EBSA has issued multiple requests for comments and guidance over the past couple of decades in connection with the MHPAEA. EBSA’s guidance includes 2013 final regulations, a self-compliance tool, 2019 FAQs (in which it listed examples of nonquantitative treatment limitations or NQTLs), and 2021 FAQs (in which it announced that it would begin investigating plans for compliance with the NQTL comparative analysis documentation requirements that became effective that year). One thing all of the prior guidance has in common is a failure to acknowledge that the employer, who’s usually ultimately accountable for compliance, has virtually no way to assess whether its group health plan complies with the mental health parity requirements. Except in rare circumstances, employers don’t select network providers, don’t negotiate reimbursement rates, don’t determine what preauthorization requirements will apply for what covered services, don’t know what’s medically necessary, and don’t know what claims have been approved or denied or why. So, for employers, the road to compliance is like driving through a construction zone without navigation and with multiple speed traps and caution signs posted in a foreign language. Employers need a roadmap and a way to navigate the many obstacles and construction zones on the route to compliance.

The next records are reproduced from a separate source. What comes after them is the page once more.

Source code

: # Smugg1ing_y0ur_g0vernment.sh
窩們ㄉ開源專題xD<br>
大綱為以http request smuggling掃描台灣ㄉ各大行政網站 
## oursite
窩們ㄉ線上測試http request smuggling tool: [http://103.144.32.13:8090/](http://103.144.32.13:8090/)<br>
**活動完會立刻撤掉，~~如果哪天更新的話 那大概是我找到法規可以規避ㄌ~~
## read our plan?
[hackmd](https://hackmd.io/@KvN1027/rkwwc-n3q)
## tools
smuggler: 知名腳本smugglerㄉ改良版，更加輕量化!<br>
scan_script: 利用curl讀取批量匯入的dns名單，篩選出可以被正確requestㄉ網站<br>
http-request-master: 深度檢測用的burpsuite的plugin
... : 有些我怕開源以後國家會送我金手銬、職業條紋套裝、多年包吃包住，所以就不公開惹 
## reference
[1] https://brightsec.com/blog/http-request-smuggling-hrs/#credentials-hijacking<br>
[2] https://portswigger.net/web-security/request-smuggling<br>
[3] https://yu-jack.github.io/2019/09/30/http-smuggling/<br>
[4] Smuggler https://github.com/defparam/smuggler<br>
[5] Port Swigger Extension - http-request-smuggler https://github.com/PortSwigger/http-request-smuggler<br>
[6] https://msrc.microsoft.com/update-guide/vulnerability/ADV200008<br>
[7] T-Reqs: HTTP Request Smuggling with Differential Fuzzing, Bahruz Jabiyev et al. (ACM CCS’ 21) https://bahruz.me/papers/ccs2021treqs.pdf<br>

The recently-issued proposed regulations we blogged about last month are somewhat helpful because they provide more specific information about what data plans must collect and consider in order to design and apply NQTLs. This includes evaluating historical data comparing in- and out-of-network utilization rates and provider reimbursement rates – information the employer has to extract from the plan’s third-party administrator. While EBSA acknowledged the challenges employers face in collecting and evaluating the data needed to determine compliance, it still expects plans to show the analysis undertaken and the steps taken to mitigate material differences in access to MH/SUD benefits compared to M/S benefits. The EBSA (and other federal agencies) annual reports to Congress, which describe the agencies’ findings in enforcement investigations and highlight the agencies’ primary concerns regarding mental health parity, are also potentially helpful. For example, chief among the concerns highlighted is network adequacy. The agencies cite what’s been reported as a “growing disparity” in in-network reimbursement rates between MH/SUD providers and M/S providers, which drives down MH/SUD providers’ network participation and, therefore, increases the cost of MH/SUD services for patients.

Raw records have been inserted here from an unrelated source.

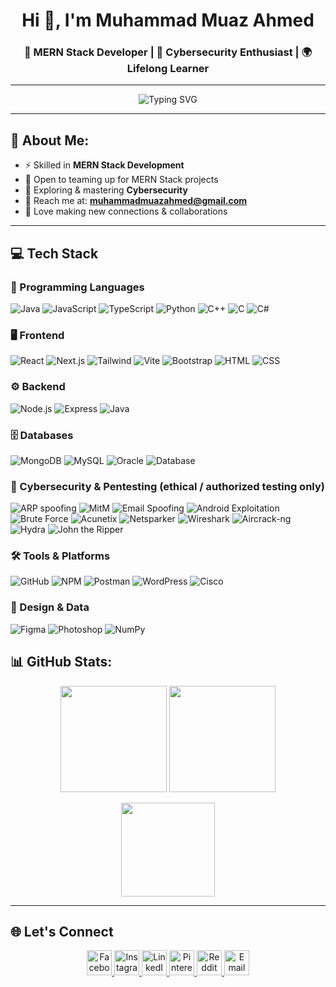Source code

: <h1 align="center">Hi 👋, I'm Muhammad Muaz Ahmed</h1>
<h3 align="center">🚀 MERN Stack Developer | 🔐 Cybersecurity Enthusiast | 🌍 Lifelong Learner</h3>

---

<p align="center">
  <img src="https://readme-typing-svg.herokuapp.com?font=Fira+Code&size=22&duration=3000&pause=1000&color=38BDF8&center=true&vCenter=true&width=600&lines=MERN+Stack+Developer;Cybersecurity+Explorer;Open+for+Collaboration;Always+Learning+New+Tech" alt="Typing SVG" />
</p>

---

## 💫 About Me:
- ⚡ Skilled in **MERN Stack Development**  
- 🤝 Open to teaming up for MERN Stack projects  
- 🔐 Exploring & mastering **Cybersecurity**  
- 📩 Reach me at: **muhammadmuazahmed@gmail.com**  
- 💙 Love making new connections & collaborations  

---
## 💻 Tech Stack

### 🧩 Programming Languages
![Java](https://skillicons.dev/icons?i=java) ![JavaScript](https://skillicons.dev/icons?i=js) ![TypeScript](https://skillicons.dev/icons?i=ts) ![Python](https://skillicons.dev/icons?i=python) ![C++](https://skillicons.dev/icons?i=cpp) ![C](https://skillicons.dev/icons?i=c) ![C#](https://skillicons.dev/icons?i=cs)

### 🖥️ Frontend
![React](https://skillicons.dev/icons?i=react) ![Next.js](https://skillicons.dev/icons?i=nextjs) ![Tailwind](https://skillicons.dev/icons?i=tailwind) ![Vite](https://skillicons.dev/icons?i=vite) ![Bootstrap](https://skillicons.dev/icons?i=bootstrap) ![HTML](https://skillicons.dev/icons?i=html) ![CSS](https://skillicons.dev/icons?i=css)

### ⚙️ Backend
![Node.js](https://skillicons.dev/icons?i=nodejs) ![Express](https://skillicons.dev/icons?i=express) ![Java](https://skillicons.dev/icons?i=java)

### 🗄️ Databases
![MongoDB](https://skillicons.dev/icons?i=mongodb) ![MySQL](https://skillicons.dev/icons?i=mysql) ![Oracle](https://img.shields.io/badge/Oracle-F80000?style=for-the-badge&logo=oracle&logoColor=white) ![Database](https://img.shields.io/badge/Database-4479A1?style=for-the-badge&logo=database&logoColor=white)


### 🔐 Cybersecurity & Pentesting (ethical / authorized testing only)

![ARP spoofing](https://img.shields.io/badge/ARP--Spoofing-0A0A0A?style=for-the-badge&logo=network-wired&logoColor=white) ![MitM](https://img.shields.io/badge/Man--in--the--Middle-MiTM-0A0A0A?style=for-the-badge&logo=mitmproxy&logoColor=white) ![Email Spoofing](https://img.shields.io/badge/Email--Spoofing-0A0A0A?style=for-the-badge&logo=mailchimp&logoColor=white) ![Android Exploitation](https://img.shields.io/badge/Android--Exploitation-0A0A0A?style=for-the-badge&logo=android) ![Brute Force](https://img.shields.io/badge/Brute--Force-0A0A0A?style=for-the-badge&logo=hashnode&logoColor=white)
    ![Acunetix](https://img.shields.io/badge/Acunetix-Scan-0A0A0A?style=for-the-badge&logo=acuant&logoColor=white) ![Netsparker](https://img.shields.io/badge/Netsparker-Scan-0A0A0A?style=for-the-badge&logo=rapid7&logoColor=white) ![Wireshark](https://skillicons.dev/icons?i=wireshark) ![Aircrack-ng](https://skillicons.dev/icons?i=aircrack-ng) ![Hydra](https://skillicons.dev/icons?i=hydra) ![John the Ripper](https://skillicons.dev/icons?i=johntheripper)


### 🛠️ Tools & Platforms
![GitHub](https://skillicons.dev/icons?i=github) ![NPM](https://skillicons.dev/icons?i=npm) ![Postman](https://skillicons.dev/icons?i=postman) ![WordPress](https://skillicons.dev/icons?i=wordpress) ![Cisco](https://skillicons.dev/icons?i=cisco)

### 🎨 Design & Data
![Figma](https://skillicons.dev/icons?i=figma) ![Photoshop](https://skillicons.dev/icons?i=ps) ![NumPy](https://skillicons.dev/icons?i=numpy)

## 📊 GitHub Stats:
<p align="center">
  <img src="https://github-readme-stats.vercel.app/api?username=MuhammadMuazAhmed&theme=tokyonight&hide_border=false&include_all_commits=true&count_private=true" height="170"/>
  <img src="https://github-readme-streak-stats.herokuapp.com/?user=MuhammadMuazAhmed&theme=tokyonight&hide_border=false" height="170"/>
</p>
<p align="center">
  <img src="https://github-readme-stats.vercel.app/api/top-langs/?username=MuhammadMuazAhmed&theme=tokyonight&hide_border=false&layout=compact" height="150"/>
</p>

---
## 🌐 Let's Connect
<p align="center">
  <a href="https://facebook.com/MMuazAhmed" target="_blank" rel="noopener">
    <img src="https://skillicons.dev/icons?i=facebook" height="40" alt="Facebook" />
  </a>
  <a href="https://instagram.com/mmuazahmed" target="_blank" rel="noopener">
    <img src="https://skillicons.dev/icons?i=instagram" height="40" alt="Instagram" />
  </a>
  <a href="https://linkedin.com/in/MuhammadMuazAhmed" target="_blank" rel="noopener">
    <img src="https://skillicons.dev/icons?i=linkedin" height="40" alt="LinkedIn" />
  </a>
  <a href="https://pinterest.com/muhammadmuazahmed" target="_blank" rel="noopener">
    <img src="https://cdn.simpleicons.org/pinterest/BD081C/ffffff" height="40" alt="Pinterest" />
  </a>
  <a href="https://reddit.com/user/Working_Regular_6720" target="_blank" rel="noopener">
    <img src="https://cdn.simpleicons.org/reddit/FF4500/ffffff" height="40" alt="Reddit" />
  </a>
  <a href="mailto:muhammadmuazahmed@gmail.com" target="_blank" rel="noopener">
    <img src="https://cdn.simpleicons.org/gmail/D14836/ffffff" height="40" alt="Email" />
  </a>
</p>

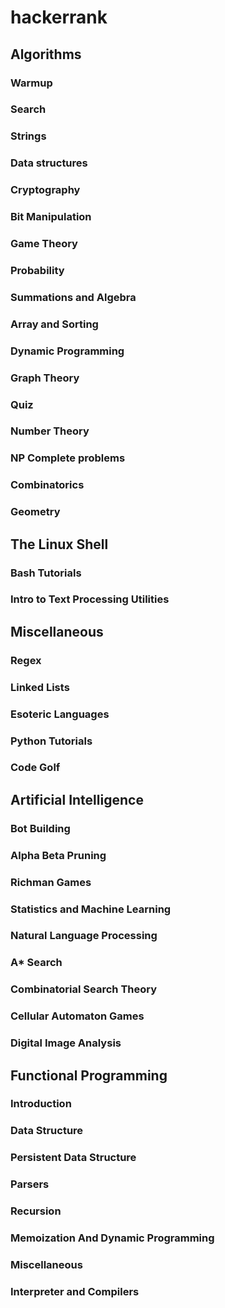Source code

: hackerrank
==========

Algorithms
----------
### Warmup
### Search
### Strings
### Data structures
### Cryptography
### Bit Manipulation
### Game Theory
### Probability
### Summations and Algebra
### Array and Sorting
### Dynamic Programming
### Graph Theory
### Quiz
### Number Theory
### NP Complete problems
### Combinatorics
### Geometry

The Linux Shell
---------------

### Bash Tutorials
### Intro to Text Processing Utilities

Miscellaneous
-------------

### Regex
### Linked Lists
### Esoteric Languages
### Python Tutorials
### Code Golf

Artificial Intelligence
-----------------------

### Bot Building
### Alpha Beta Pruning
### Richman Games
### Statistics and Machine Learning
### Natural Language Processing
### A* Search
### Combinatorial Search Theory
### Cellular Automaton Games
### Digital Image Analysis

Functional Programming
----------------------

### Introduction
### Data Structure
### Persistent Data Structure
### Parsers
### Recursion
### Memoization And Dynamic Programming
### Miscellaneous
### Interpreter and Compilers


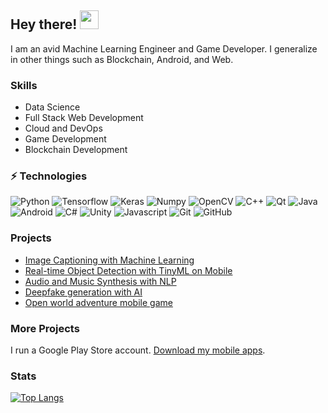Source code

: ## Hey there! <img src="https://media.tenor.com/images/17a04f152e6be03486439b85e3bb045b/tenor.gif" width="30px">

I am an avid Machine Learning Engineer and Game Developer. I generalize in other things such as Blockchain, Android, and Web. 


###  Skills

- Data Science
- Full Stack Web Development
- Cloud and DevOps
- Game Development
- Blockchain Development



###  ⚡ Technologies

![Python](https://img.shields.io/badge/-Python-black?style=flat-square&logo=Python)
![Tensorflow](https://img.shields.io/badge/-Tensorflow-white?style=flat-square&logo=tensorflow)
![Keras](https://img.shields.io/badge/-Keras-red?style=flat-square&logo=keras)
![Numpy](https://img.shields.io/badge/-Numpy-F7D263?style=flat-square&logo=numpy)
![OpenCV](https://img.shields.io/badge/-OpenCV-blue?style=flat-square&logo=opencv)
![C++](https://img.shields.io/badge/-C++-white?style=flat-square&logo=C)
![Qt](https://img.shields.io/badge/-Qt-white?style=flat-square&logo=qt)
![Java](https://img.shields.io/badge/-Java-E34A86?style=flat-square&logo=java)
![Android](https://img.shields.io/badge/-Android-white?style=flat-square&logo=android)
![C#](https://img.shields.io/badge/-CSharp-430098?style=flat-square&logo=.net)
![Unity](https://img.shields.io/badge/-Unity-black?style=flat-square&logo=unity)
![Javascript](https://img.shields.io/badge/Javascript-white?style=flat-square&logo=javascript)
![Git](https://img.shields.io/badge/-Git-white?style=flat-square&logo=git)
![GitHub](https://img.shields.io/badge/-GitHub-181717?style=flat-square&logo=github)


### Projects

- [Image Captioning with Machine Learning](https://github.com/badass-techie/Image-Captioning)
- [Real-time Object Detection with TinyML on Mobile](https://play.google.com/store/apps/details?id=com.apptasticmobile.objectdetector)
- [Audio and Music Synthesis with NLP](https://github.com/badass-techie/Music-Generation)
- [Deepfake generation with AI](https://github.com/badass-techie/These-People-Do-Not-Exist)
- [Open world adventure mobile game](https://github.com/badass-techie/Crystal-Rush)


### More Projects

I run a Google Play Store account. [Download my mobile apps](https://play.google.com/store/apps/dev?id=6067079243941005070).


### Stats
[![Top Langs](https://github-readme-stats.vercel.app/api/top-langs/?username=badass-techie&hide=css)]()
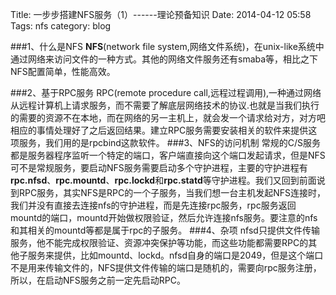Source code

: Title: 一步步搭建NFS服务（1）------理论预备知识
Date: 2014-04-12 05:58
Tags: nfs
category: blog

###1、什么是NFS
**NFS**(network file system,网络文件系统)，在unix-like系统中通过网络来访问文件的一种方式。其他的网络文件服务还有smaba等，相比之下NFS配置简单，性能高效。
<!--more-->
###2、基于RPC服务
RPC(remote procedure call,远程过程调用),一种通过网络从远程计算机上请求服务，而不需要了解底层网络技术的协议.也就是当我们执行的需要的资源不在本地，而在网络的另一主机上，就会发一个请求给对方，对方吧相应的事情处理好了之后返回结果。建立RPC服务需要安装相关的软件来提供这项服务，我们用的是rpcbind这款软件。
###3、NFS的访问机制
常规的C/S服务都是服务器程序监听一个特定的端口，客户端直接向这个端口发起请求，但是NFS可不是常规服务，要启动NFS服务需要启动多个守护进程，主要的守护进程有**rpc.nfsd**、**rpc.mountd**、**rpc.lockd**和**rpc.statd**等守护进程。我们又回到前面说到RPC服务，其实NFS是RPC的一个子服务，当我们想一台主机发起NFS连接时，我们并没有直接去连接nfs的守护进程，而是先连接rpc服务，rpc服务返回mountd的端口，mountd开始做权限验证，然后允许连接nfs服务。要注意的nfs和其相关的mountd等都是属于rpc的子服务。
###4、杂项
nfsd只提供文件传输服务，他不能完成权限验证、资源冲突保护等功能，而这些功能都需要RPC的其他子服务来提供，比如mountd、lockd。nfsd自身的端口是2049，但是这个端口不是用来传输文件的，NFS提供文件传输的端口是随机的，需要向rpc服务注册，所以，在启动NFS服务之前一定先启动RPC。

How Employers Can Navigate A Road That’s Still Under Construction

It’s obvious that federal agencies are still gathering the information they think is relevant and necessary to provide meaningful guidance and enforcement. So, for now, employers should develop and document a compliance program using what is available to show a good faith effort to comply with the MHPAEA, including the NQTL comparative analysis requirement.

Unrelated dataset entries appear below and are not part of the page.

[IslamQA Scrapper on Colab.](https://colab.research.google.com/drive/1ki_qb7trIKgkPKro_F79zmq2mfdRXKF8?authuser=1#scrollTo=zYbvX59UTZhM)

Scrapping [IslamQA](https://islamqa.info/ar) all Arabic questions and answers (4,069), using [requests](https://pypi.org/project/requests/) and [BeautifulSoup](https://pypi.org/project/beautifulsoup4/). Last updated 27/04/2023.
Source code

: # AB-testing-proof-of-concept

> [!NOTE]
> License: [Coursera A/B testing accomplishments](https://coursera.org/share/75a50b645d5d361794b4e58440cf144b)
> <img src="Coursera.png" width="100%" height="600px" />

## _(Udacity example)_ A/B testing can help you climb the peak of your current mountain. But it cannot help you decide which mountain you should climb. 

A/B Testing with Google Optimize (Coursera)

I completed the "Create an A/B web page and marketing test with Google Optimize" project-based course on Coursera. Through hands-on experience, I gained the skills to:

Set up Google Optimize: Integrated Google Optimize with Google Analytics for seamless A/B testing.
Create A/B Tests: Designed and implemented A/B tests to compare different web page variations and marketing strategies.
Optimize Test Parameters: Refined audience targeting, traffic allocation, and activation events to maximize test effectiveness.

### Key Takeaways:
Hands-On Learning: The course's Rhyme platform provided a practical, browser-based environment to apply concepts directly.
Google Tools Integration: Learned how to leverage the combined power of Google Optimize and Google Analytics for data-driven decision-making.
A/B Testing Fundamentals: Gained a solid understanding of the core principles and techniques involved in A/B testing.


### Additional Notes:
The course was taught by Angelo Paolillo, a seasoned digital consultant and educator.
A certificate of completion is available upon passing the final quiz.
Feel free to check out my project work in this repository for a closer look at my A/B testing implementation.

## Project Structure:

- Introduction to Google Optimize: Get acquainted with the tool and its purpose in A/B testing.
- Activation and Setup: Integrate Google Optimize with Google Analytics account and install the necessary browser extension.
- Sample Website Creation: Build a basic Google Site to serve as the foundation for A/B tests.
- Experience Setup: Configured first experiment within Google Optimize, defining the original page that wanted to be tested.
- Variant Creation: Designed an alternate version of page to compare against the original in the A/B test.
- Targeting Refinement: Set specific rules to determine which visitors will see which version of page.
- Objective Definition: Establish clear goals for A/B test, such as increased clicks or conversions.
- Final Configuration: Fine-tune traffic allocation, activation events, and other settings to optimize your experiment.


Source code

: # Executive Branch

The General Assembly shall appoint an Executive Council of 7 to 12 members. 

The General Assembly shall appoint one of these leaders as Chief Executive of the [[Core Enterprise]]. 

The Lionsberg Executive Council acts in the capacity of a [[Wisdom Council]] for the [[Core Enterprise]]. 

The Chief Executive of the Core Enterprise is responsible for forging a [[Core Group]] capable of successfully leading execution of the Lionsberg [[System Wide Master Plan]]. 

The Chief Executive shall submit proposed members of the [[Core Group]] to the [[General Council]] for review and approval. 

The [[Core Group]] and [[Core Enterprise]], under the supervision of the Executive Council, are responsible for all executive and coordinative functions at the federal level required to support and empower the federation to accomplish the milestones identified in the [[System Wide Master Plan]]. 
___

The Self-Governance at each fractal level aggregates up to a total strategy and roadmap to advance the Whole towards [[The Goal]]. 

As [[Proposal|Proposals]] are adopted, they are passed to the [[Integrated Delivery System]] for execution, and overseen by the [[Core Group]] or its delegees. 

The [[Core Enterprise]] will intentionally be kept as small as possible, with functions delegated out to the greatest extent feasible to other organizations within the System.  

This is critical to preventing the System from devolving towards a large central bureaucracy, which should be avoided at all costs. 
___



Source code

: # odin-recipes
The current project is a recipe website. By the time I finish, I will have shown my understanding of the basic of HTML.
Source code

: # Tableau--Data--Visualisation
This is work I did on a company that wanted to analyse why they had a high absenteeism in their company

Any such compliance program should include these steps:

  • Determine which vendors to contact to gather the necessary documentation and information. In addition to the insurer or third-party administrator (TPA) for the group health plan, this may also include, for example, a behavioral health administrator and/or pharmacy benefit manager.
  • Develop a list of specific questions for the insurer/TPA and other vendors that will enable the employer to gather the information needed to determine whether the plan complies with the MHPAEA, including the NQTL requirements. It is helpful to reference the DOL self-compliance tool to develop an effective list of questions and to use its framework to document the compliance review effort. One should also incorporate the data elements in the recently issued proposed regulations. If the plan service provider has conducted and documented a compliance review itself, particularly the required NQTL comparative analysis, this will save the employer an enormous amount of time and other resources.
  • Document all communications with the insurer/TPA and other vendors, particularly those from whom one requests assistance gathering the data necessary to ensure MHPAEA compliance.
  • Analyze the data provided by the insurer/TPA and other vendors, both on a granular level and in the aggregate, using available EBSA guidance to help spot disparities. If needed, develop follow-up questions to the insurer/TPA and other vendors regarding any coverage disparities between MH/SUD and M/H benefits, the application of utilization review to MH/SUD benefits, and/or the reasoning behind MH/SUD claims denials.
  • If needed, identify areas of concern and pursue corrective action.  Retain all communication with the insurer/TPA or other vendor involved. 
  • If needed, update administrative services agreements to ensure ongoing cooperation from TPAs and other plan service providers in evaluating compliance, correcting compliance issues, and making required disclosures.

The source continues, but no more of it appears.